SUPPLIED MATERIAL:

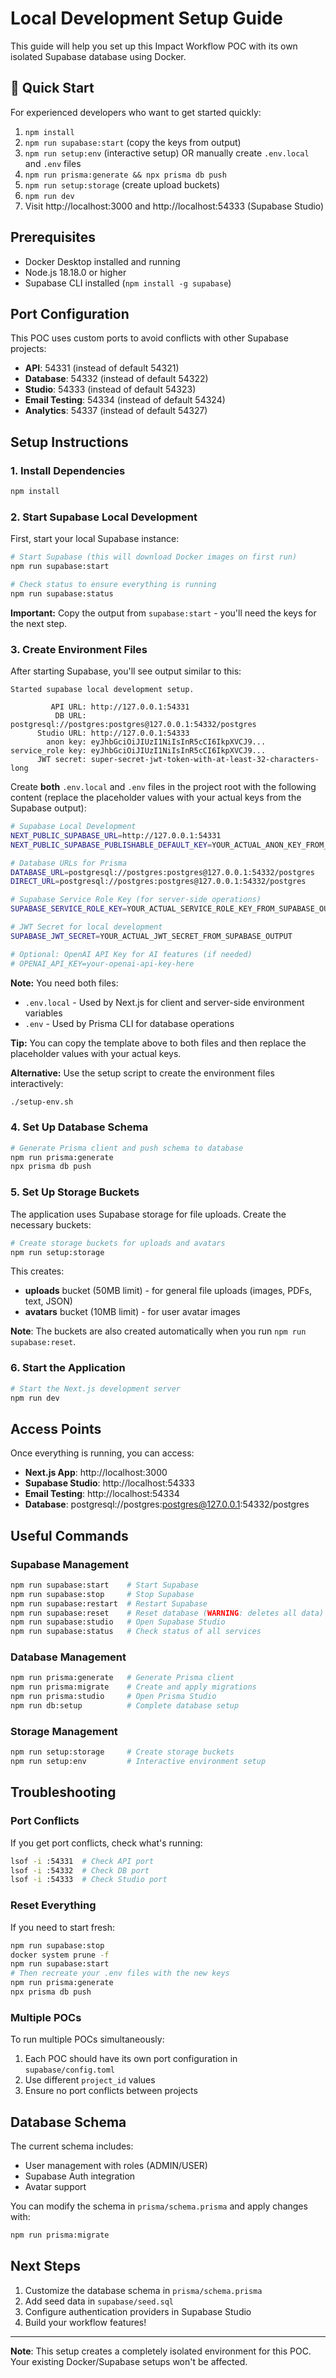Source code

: # Local Development Setup Guide

This guide will help you set up this Impact Workflow POC with its own isolated Supabase database using Docker.

## 🚀 Quick Start

For experienced developers who want to get started quickly:

1. `npm install`
2. `npm run supabase:start` (copy the keys from output)
3. `npm run setup:env` (interactive setup) OR manually create `.env.local` and `.env` files
4. `npm run prisma:generate && npx prisma db push`
5. `npm run setup:storage` (create upload buckets)
6. `npm run dev`
7. Visit http://localhost:3000 and http://localhost:54333 (Supabase Studio)

## Prerequisites

- Docker Desktop installed and running
- Node.js 18.18.0 or higher
- Supabase CLI installed (`npm install -g supabase`)

## Port Configuration

This POC uses custom ports to avoid conflicts with other Supabase projects:

- **API**: 54331 (instead of default 54321)
- **Database**: 54332 (instead of default 54322)
- **Studio**: 54333 (instead of default 54323)
- **Email Testing**: 54334 (instead of default 54324)
- **Analytics**: 54337 (instead of default 54327)

## Setup Instructions

### 1. Install Dependencies

```bash
npm install
```

### 2. Start Supabase Local Development

First, start your local Supabase instance:

```bash
# Start Supabase (this will download Docker images on first run)
npm run supabase:start

# Check status to ensure everything is running
npm run supabase:status
```

**Important:** Copy the output from `supabase:start` - you'll need the keys for the next step.

### 3. Create Environment Files

After starting Supabase, you'll see output similar to this:

```
Started supabase local development setup.

         API URL: http://127.0.0.1:54331
          DB URL: postgresql://postgres:postgres@127.0.0.1:54332/postgres
      Studio URL: http://127.0.0.1:54333
        anon key: eyJhbGciOiJIUzI1NiIsInR5cCI6IkpXVCJ9...
service_role key: eyJhbGciOiJIUzI1NiIsInR5cCI6IkpXVCJ9...
      JWT secret: super-secret-jwt-token-with-at-least-32-characters-long
```

Create **both** `.env.local` and `.env` files in the project root with the following content (replace the placeholder values with your actual keys from the Supabase output):

```bash
# Supabase Local Development
NEXT_PUBLIC_SUPABASE_URL=http://127.0.0.1:54331
NEXT_PUBLIC_SUPABASE_PUBLISHABLE_DEFAULT_KEY=YOUR_ACTUAL_ANON_KEY_FROM_SUPABASE_OUTPUT

# Database URLs for Prisma
DATABASE_URL=postgresql://postgres:postgres@127.0.0.1:54332/postgres
DIRECT_URL=postgresql://postgres:postgres@127.0.0.1:54332/postgres

# Supabase Service Role Key (for server-side operations)
SUPABASE_SERVICE_ROLE_KEY=YOUR_ACTUAL_SERVICE_ROLE_KEY_FROM_SUPABASE_OUTPUT

# JWT Secret for local development
SUPABASE_JWT_SECRET=YOUR_ACTUAL_JWT_SECRET_FROM_SUPABASE_OUTPUT

# Optional: OpenAI API Key for AI features (if needed)
# OPENAI_API_KEY=your-openai-api-key-here
```

**Note:** You need both files:
- `.env.local` - Used by Next.js for client and server-side environment variables
- `.env` - Used by Prisma CLI for database operations

**Tip:** You can copy the template above to both files and then replace the placeholder values with your actual keys.

**Alternative:** Use the setup script to create the environment files interactively:
```bash
./setup-env.sh
```

### 4. Set Up Database Schema

```bash
# Generate Prisma client and push schema to database
npm run prisma:generate
npx prisma db push
```

### 5. Set Up Storage Buckets

The application uses Supabase storage for file uploads. Create the necessary buckets:

```bash
# Create storage buckets for uploads and avatars
npm run setup:storage
```

This creates:
- **uploads** bucket (50MB limit) - for general file uploads (images, PDFs, text, JSON)
- **avatars** bucket (10MB limit) - for user avatar images

**Note**: The buckets are also created automatically when you run `npm run supabase:reset`.

### 6. Start the Application

```bash
# Start the Next.js development server
npm run dev
```

## Access Points

Once everything is running, you can access:

- **Next.js App**: http://localhost:3000
- **Supabase Studio**: http://localhost:54333
- **Email Testing**: http://localhost:54334
- **Database**: postgresql://postgres:postgres@127.0.0.1:54332/postgres

## Useful Commands

### Supabase Management
```bash
npm run supabase:start    # Start Supabase
npm run supabase:stop     # Stop Supabase
npm run supabase:restart  # Restart Supabase
npm run supabase:reset    # Reset database (WARNING: deletes all data)
npm run supabase:studio   # Open Supabase Studio
npm run supabase:status   # Check status of all services
```

### Database Management
```bash
npm run prisma:generate   # Generate Prisma client
npm run prisma:migrate    # Create and apply migrations
npm run prisma:studio     # Open Prisma Studio
npm run db:setup          # Complete database setup
```

### Storage Management
```bash
npm run setup:storage     # Create storage buckets
npm run setup:env         # Interactive environment setup
```

## Troubleshooting

### Port Conflicts
If you get port conflicts, check what's running:
```bash
lsof -i :54331  # Check API port
lsof -i :54332  # Check DB port
lsof -i :54333  # Check Studio port
```

### Reset Everything
If you need to start fresh:
```bash
npm run supabase:stop
docker system prune -f
npm run supabase:start
# Then recreate your .env files with the new keys
npm run prisma:generate
npx prisma db push
```

### Multiple POCs
To run multiple POCs simultaneously:
1. Each POC should have its own port configuration in `supabase/config.toml`
2. Use different `project_id` values
3. Ensure no port conflicts between projects

## Database Schema

The current schema includes:
- User management with roles (ADMIN/USER)
- Supabase Auth integration
- Avatar support

You can modify the schema in `prisma/schema.prisma` and apply changes with:
```bash
npm run prisma:migrate
```

## Next Steps

1. Customize the database schema in `prisma/schema.prisma`
2. Add seed data in `supabase/seed.sql`
3. Configure authentication providers in Supabase Studio
4. Build your workflow features!

---

**Note**: This setup creates a completely isolated environment for this POC. Your existing Docker/Supabase setups won't be affected.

ABOUT THIS EXERCISE:
Could the entries above be printed again exactly, apart from the pictures?

ANSWER:
Source code

: # Local Development Setup Guide

This guide will help you set up this Impact Workflow POC with its own isolated Supabase database using Docker.

## 🚀 Quick Start

For experienced developers who want to get started quickly:

1. `npm install`
2. `npm run supabase:start` (copy the keys from output)
3. `npm run setup:env` (interactive setup) OR manually create `.env.local` and `.env` files
4. `npm run prisma:generate && npx prisma db push`
5. `npm run setup:storage` (create upload buckets)
6. `npm run dev`
7. Visit http://localhost:3000 and http://localhost:54333 (Supabase Studio)

## Prerequisites

- Docker Desktop installed and running
- Node.js 18.18.0 or higher
- Supabase CLI installed (`npm install -g supabase`)

## Port Configuration

This POC uses custom ports to avoid conflicts with other Supabase projects:

- **API**: 54331 (instead of default 54321)
- **Database**: 54332 (instead of default 54322)
- **Studio**: 54333 (instead of default 54323)
- **Email Testing**: 54334 (instead of default 54324)
- **Analytics**: 54337 (instead of default 54327)

## Setup Instructions

### 1. Install Dependencies

```bash
npm install
```

### 2. Start Supabase Local Development

First, start your local Supabase instance:

```bash
# Start Supabase (this will download Docker images on first run)
npm run supabase:start

# Check status to ensure everything is running
npm run supabase:status
```

**Important:** Copy the output from `supabase:start` - you'll need the keys for the next step.

### 3. Create Environment Files

After starting Supabase, you'll see output similar to this:

```
Started supabase local development setup.

         API URL: http://127.0.0.1:54331
          DB URL: postgresql://postgres:postgres@127.0.0.1:54332/postgres
      Studio URL: http://127.0.0.1:54333
        anon key: eyJhbGciOiJIUzI1NiIsInR5cCI6IkpXVCJ9...
service_role key: eyJhbGciOiJIUzI1NiIsInR5cCI6IkpXVCJ9...
      JWT secret: super-secret-jwt-token-with-at-least-32-characters-long
```

Create **both** `.env.local` and `.env` files in the project root with the following content (replace the placeholder values with your actual keys from the Supabase output):

```bash
# Supabase Local Development
NEXT_PUBLIC_SUPABASE_URL=http://127.0.0.1:54331
NEXT_PUBLIC_SUPABASE_PUBLISHABLE_DEFAULT_KEY=YOUR_ACTUAL_ANON_KEY_FROM_SUPABASE_OUTPUT

# Database URLs for Prisma
DATABASE_URL=postgresql://postgres:postgres@127.0.0.1:54332/postgres
DIRECT_URL=postgresql://postgres:postgres@127.0.0.1:54332/postgres

# Supabase Service Role Key (for server-side operations)
SUPABASE_SERVICE_ROLE_KEY=YOUR_ACTUAL_SERVICE_ROLE_KEY_FROM_SUPABASE_OUTPUT

# JWT Secret for local development
SUPABASE_JWT_SECRET=YOUR_ACTUAL_JWT_SECRET_FROM_SUPABASE_OUTPUT

# Optional: OpenAI API Key for AI features (if needed)
# OPENAI_API_KEY=your-openai-api-key-here
```

**Note:** You need both files:
- `.env.local` - Used by Next.js for client and server-side environment variables
- `.env` - Used by Prisma CLI for database operations

**Tip:** You can copy the template above to both files and then replace the placeholder values with your actual keys.

**Alternative:** Use the setup script to create the environment files interactively:
```bash
./setup-env.sh
```

### 4. Set Up Database Schema

```bash
# Generate Prisma client and push schema to database
npm run prisma:generate
npx prisma db push
```

### 5. Set Up Storage Buckets

The application uses Supabase storage for file uploads. Create the necessary buckets:

```bash
# Create storage buckets for uploads and avatars
npm run setup:storage
```

This creates:
- **uploads** bucket (50MB limit) - for general file uploads (images, PDFs, text, JSON)
- **avatars** bucket (10MB limit) - for user avatar images

**Note**: The buckets are also created automatically when you run `npm run supabase:reset`.

### 6. Start the Application

```bash
# Start the Next.js development server
npm run dev
```

## Access Points

Once everything is running, you can access:

- **Next.js App**: http://localhost:3000
- **Supabase Studio**: http://localhost:54333
- **Email Testing**: http://localhost:54334
- **Database**: postgresql://postgres:postgres@127.0.0.1:54332/postgres

## Useful Commands

### Supabase Management
```bash
npm run supabase:start    # Start Supabase
npm run supabase:stop     # Stop Supabase
npm run supabase:restart  # Restart Supabase
npm run supabase:reset    # Reset database (WARNING: deletes all data)
npm run supabase:studio   # Open Supabase Studio
npm run supabase:status   # Check status of all services
```

### Database Management
```bash
npm run prisma:generate   # Generate Prisma client
npm run prisma:migrate    # Create and apply migrations
npm run prisma:studio     # Open Prisma Studio
npm run db:setup          # Complete database setup
```

### Storage Management
```bash
npm run setup:storage     # Create storage buckets
npm run setup:env         # Interactive environment setup
```

## Troubleshooting

### Port Conflicts
If you get port conflicts, check what's running:
```bash
lsof -i :54331  # Check API port
lsof -i :54332  # Check DB port
lsof -i :54333  # Check Studio port
```

### Reset Everything
If you need to start fresh:
```bash
npm run supabase:stop
docker system prune -f
npm run supabase:start
# Then recreate your .env files with the new keys
npm run prisma:generate
npx prisma db push
```

### Multiple POCs
To run multiple POCs simultaneously:
1. Each POC should have its own port configuration in `supabase/config.toml`
2. Use different `project_id` values
3. Ensure no port conflicts between projects

## Database Schema

The current schema includes:
- User management with roles (ADMIN/USER)
- Supabase Auth integration
- Avatar support

You can modify the schema in `prisma/schema.prisma` and apply changes with:
```bash
npm run prisma:migrate
```

## Next Steps

1. Customize the database schema in `prisma/schema.prisma`
2. Add seed data in `supabase/seed.sql`
3. Configure authentication providers in Supabase Studio
4. Build your workflow features!

---

**Note**: This setup creates a completely isolated environment for this POC. Your existing Docker/Supabase setups won't be affected.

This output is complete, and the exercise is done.